▸ **Work item**
Please return every record exactly as it appears.

[Start of Attachment]

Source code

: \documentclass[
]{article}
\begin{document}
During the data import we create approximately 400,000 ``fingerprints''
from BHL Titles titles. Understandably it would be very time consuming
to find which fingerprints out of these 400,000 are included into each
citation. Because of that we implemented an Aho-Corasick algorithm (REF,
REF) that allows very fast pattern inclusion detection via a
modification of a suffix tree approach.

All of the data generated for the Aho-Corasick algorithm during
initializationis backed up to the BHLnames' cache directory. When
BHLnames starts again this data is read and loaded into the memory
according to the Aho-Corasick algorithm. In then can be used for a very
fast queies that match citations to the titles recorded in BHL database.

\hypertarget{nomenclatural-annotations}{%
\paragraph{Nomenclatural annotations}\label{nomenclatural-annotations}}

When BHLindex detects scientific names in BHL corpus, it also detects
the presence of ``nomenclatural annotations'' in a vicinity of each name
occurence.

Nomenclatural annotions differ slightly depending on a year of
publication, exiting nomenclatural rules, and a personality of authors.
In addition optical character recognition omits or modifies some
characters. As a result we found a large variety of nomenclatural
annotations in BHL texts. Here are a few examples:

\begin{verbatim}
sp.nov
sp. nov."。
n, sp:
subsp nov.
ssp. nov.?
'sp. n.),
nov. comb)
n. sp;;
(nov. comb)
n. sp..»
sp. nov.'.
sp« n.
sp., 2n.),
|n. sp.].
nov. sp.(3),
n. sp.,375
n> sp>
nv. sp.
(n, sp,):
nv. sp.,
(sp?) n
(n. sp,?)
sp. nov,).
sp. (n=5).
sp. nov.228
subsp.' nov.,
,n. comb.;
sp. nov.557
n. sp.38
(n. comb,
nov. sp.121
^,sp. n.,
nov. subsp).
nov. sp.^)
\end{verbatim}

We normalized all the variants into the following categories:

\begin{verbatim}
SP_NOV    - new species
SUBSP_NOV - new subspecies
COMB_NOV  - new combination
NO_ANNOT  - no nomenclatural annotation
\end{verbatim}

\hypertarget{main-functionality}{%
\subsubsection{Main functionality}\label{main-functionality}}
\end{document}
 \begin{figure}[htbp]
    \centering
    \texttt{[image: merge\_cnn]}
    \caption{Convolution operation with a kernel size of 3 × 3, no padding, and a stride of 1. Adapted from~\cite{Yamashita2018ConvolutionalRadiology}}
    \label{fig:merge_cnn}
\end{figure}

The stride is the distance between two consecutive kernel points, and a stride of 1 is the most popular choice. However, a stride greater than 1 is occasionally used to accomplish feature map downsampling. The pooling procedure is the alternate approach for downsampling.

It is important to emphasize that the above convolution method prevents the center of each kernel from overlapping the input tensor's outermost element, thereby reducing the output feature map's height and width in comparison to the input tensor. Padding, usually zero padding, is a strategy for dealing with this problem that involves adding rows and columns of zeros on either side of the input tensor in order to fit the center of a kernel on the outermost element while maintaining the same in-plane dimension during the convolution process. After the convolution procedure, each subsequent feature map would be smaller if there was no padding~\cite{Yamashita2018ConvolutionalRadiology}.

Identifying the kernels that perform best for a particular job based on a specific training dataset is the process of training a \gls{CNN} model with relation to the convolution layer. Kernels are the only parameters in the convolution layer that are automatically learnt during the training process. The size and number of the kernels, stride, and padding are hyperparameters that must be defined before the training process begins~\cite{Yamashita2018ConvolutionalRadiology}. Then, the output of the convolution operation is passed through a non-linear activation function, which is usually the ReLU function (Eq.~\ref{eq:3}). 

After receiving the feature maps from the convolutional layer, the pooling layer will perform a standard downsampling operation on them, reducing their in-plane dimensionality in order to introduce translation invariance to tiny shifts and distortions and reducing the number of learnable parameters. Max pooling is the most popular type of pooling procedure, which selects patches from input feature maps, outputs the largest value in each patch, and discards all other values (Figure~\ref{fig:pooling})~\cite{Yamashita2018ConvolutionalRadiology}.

[End of Attachment]

▸ **Answer box**
Source code

: \documentclass[
]{article}
\begin{document}
During the data import we create approximately 400,000 ``fingerprints''
from BHL Titles titles. Understandably it would be very time consuming
to find which fingerprints out of these 400,000 are included into each
citation. Because of that we implemented an Aho-Corasick algorithm (REF,
REF) that allows very fast pattern inclusion detection via a
modification of a suffix tree approach.

All of the data generated for the Aho-Corasick algorithm during
initializationis backed up to the BHLnames' cache directory. When
BHLnames starts again this data is read and loaded into the memory
according to the Aho-Corasick algorithm. In then can be used for a very
fast queies that match citations to the titles recorded in BHL database.

\hypertarget{nomenclatural-annotations}{%
\paragraph{Nomenclatural annotations}\label{nomenclatural-annotations}}

When BHLindex detects scientific names in BHL corpus, it also detects
the presence of ``nomenclatural annotations'' in a vicinity of each name
occurence.

Nomenclatural annotions differ slightly depending on a year of
publication, exiting nomenclatural rules, and a personality of authors.
In addition optical character recognition omits or modifies some
characters. As a result we found a large variety of nomenclatural
annotations in BHL texts. Here are a few examples:

\begin{verbatim}
sp.nov
sp. nov."。
n, sp:
subsp nov.
ssp. nov.?
'sp. n.),
nov. comb)
n. sp;;
(nov. comb)
n. sp..»
sp. nov.'.
sp« n.
sp., 2n.),
|n. sp.].
nov. sp.(3),
n. sp.,375
n> sp>
nv. sp.
(n, sp,):
nv. sp.,
(sp?) n
(n. sp,?)
sp. nov,).
sp. (n=5).
sp. nov.228
subsp.' nov.,
,n. comb.;
sp. nov.557
n. sp.38
(n. comb,
nov. sp.121
^,sp. n.,
nov. subsp).
nov. sp.^)
\end{verbatim}

We normalized all the variants into the following categories:

\begin{verbatim}
SP_NOV    - new species
SUBSP_NOV - new subspecies
COMB_NOV  - new combination
NO_ANNOT  - no nomenclatural annotation
\end{verbatim}

\hypertarget{main-functionality}{%
\subsubsection{Main functionality}\label{main-functionality}}
\end{document}
 \begin{figure}[htbp]
    \centering
    \texttt{[image: merge\_cnn]}
    \caption{Convolution operation with a kernel size of 3 × 3, no padding, and a stride of 1. Adapted from~\cite{Yamashita2018ConvolutionalRadiology}}
    \label{fig:merge_cnn}
\end{figure}

The stride is the distance between two consecutive kernel points, and a stride of 1 is the most popular choice. However, a stride greater than 1 is occasionally used to accomplish feature map downsampling. The pooling procedure is the alternate approach for downsampling.

It is important to emphasize that the above convolution method prevents the center of each kernel from overlapping the input tensor's outermost element, thereby reducing the output feature map's height and width in comparison to the input tensor. Padding, usually zero padding, is a strategy for dealing with this problem that involves adding rows and columns of zeros on either side of the input tensor in order to fit the center of a kernel on the outermost element while maintaining the same in-plane dimension during the convolution process. After the convolution procedure, each subsequent feature map would be smaller if there was no padding~\cite{Yamashita2018ConvolutionalRadiology}.

Identifying the kernels that perform best for a particular job based on a specific training dataset is the process of training a \gls{CNN} model with relation to the convolution layer. Kernels are the only parameters in the convolution layer that are automatically learnt during the training process. The size and number of the kernels, stride, and padding are hyperparameters that must be defined before the training process begins~\cite{Yamashita2018ConvolutionalRadiology}. Then, the output of the convolution operation is passed through a non-linear activation function, which is usually the ReLU function (Eq.~\ref{eq:3}). 

After receiving the feature maps from the convolutional layer, the pooling layer will perform a standard downsampling operation on them, reducing their in-plane dimensionality in order to introduce translation invariance to tiny shifts and distortions and reducing the number of learnable parameters. Max pooling is the most popular type of pooling procedure, which selects patches from input feature maps, outputs the largest value in each patch, and discards all other values (Figure~\ref{fig:pooling})~\cite{Yamashita2018ConvolutionalRadiology}.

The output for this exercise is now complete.